How a company treats its employees tells you everything about the company, and I don’t mean the perks. Do they fire whistle-blowers, or people who agitate, or demote women who complain about harassment, or place sexual abusers on paid leave? I do think there are some things we haven’t tried that are compelling, like more leadership from employees, more ownership by employees of internal processes, or giving employee board seats. It doesn’t matter how many design ethicists or diversity and inclusion specialists a company hires if those people don’t have agency and influence internally. We also haven’t tried regulation, for the most part. We haven’t reconsidered the business models, or the role of venture capital, or the emphasis on global scale and rapid growth. I think the more we can just acknowledge that these are businesses, the better, but that’s the bare minimum. I have to hope things will get better. I have to believe that, because otherwise what’s the point?

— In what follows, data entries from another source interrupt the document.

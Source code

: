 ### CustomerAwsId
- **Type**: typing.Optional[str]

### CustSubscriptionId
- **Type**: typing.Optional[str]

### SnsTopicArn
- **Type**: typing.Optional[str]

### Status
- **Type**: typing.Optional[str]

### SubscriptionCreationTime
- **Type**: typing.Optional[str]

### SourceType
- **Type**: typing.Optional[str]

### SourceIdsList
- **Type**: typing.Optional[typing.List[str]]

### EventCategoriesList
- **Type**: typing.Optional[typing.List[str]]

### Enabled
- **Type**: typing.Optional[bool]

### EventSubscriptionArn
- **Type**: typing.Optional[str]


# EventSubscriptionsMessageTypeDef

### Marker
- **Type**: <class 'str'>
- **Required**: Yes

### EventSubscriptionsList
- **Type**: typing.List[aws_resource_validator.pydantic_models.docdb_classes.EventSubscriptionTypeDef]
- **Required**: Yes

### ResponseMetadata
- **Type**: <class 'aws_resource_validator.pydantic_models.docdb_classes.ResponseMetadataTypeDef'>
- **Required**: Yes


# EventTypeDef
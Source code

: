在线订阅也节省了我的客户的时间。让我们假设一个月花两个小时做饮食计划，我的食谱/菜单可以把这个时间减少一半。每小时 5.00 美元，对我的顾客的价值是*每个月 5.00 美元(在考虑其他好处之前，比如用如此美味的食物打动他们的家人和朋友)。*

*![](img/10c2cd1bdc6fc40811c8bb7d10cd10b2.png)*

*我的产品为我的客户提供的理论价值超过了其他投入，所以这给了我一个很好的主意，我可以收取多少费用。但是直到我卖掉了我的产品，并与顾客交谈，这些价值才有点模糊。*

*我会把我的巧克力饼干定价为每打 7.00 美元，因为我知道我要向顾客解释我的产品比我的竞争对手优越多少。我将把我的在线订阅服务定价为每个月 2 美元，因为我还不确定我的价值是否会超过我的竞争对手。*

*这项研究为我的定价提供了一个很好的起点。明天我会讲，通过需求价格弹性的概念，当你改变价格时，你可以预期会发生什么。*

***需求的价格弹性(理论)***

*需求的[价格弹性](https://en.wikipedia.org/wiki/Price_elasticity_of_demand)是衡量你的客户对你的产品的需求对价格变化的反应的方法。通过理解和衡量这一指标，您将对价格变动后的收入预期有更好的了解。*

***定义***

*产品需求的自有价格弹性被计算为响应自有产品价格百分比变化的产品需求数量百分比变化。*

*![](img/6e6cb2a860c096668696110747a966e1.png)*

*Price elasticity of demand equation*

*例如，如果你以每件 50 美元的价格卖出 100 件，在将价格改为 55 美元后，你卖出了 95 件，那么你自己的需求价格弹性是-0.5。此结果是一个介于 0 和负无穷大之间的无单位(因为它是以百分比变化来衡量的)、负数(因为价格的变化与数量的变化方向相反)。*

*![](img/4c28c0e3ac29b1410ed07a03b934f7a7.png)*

Speaking of businesses, there are no named companies in the book, but it’s fairly obvious which companies you’re writing about. How and why did you make this call?
It was a stylistic choice. Mostly, I felt the names of the companies didn’t matter. This book is a not a tell-all—someone will write the great GitHub tell-all someday, but I’m not interested in that project. I thought that simply describing what the start-ups did would be more effective and would point to the interchangeability of many of these companies, in terms of their culture and leadership. Again, my hope is that it counterbalances the individualism that the industry exalts.
The CEOs that I worked for could easily have been a number of other people. They were behaving within a system, one with its own interests and constraints. When my friend Moira lived in San Francisco, we would take these long walks around the city, and I remember one conversation in which I pitched her my theory that Mark Zuckerberg’s goal was to become a great man of history. What else could the endgame be? I’m not sure she disagreed, but she sort of smiled, and rolled her eyes, and said, dryly, “If Mark Zuckerberg didn’t exist, the industry would invent him.” I think about that all the time.
What traits, if any, might these CEOs share that seem to make them interchangeable?
I don’t want to psychoanalyze, but one narrative that I don’t think is helpful in tech is this idea of the scrappy, merit-based success story. A lot of people who run companies come from privileged homes, have been given the benefit of the doubt most of their lives. They’re familiar to me—I’m one of them. There are also a lot of people who have been told they’re smart their entire lives, and they’ve had success in the industry, are given money, and are surrounded by people who are telling them they’re doing everything right. It’s not based on experience, but on vision: an abstract idea of the world. Everyone’s ambition is rooted in something personal, but tends to take on a more universal story.
Eric Farwell is an adjunct professor of English at Monmouth University and Brookdale Community College in New Jersey. His writing has appeared in print or online for Esquire, Salon, the Kenyon Review, the New Yorker, McSweeney’s, the Village Voice, and Vanity Fair, among others.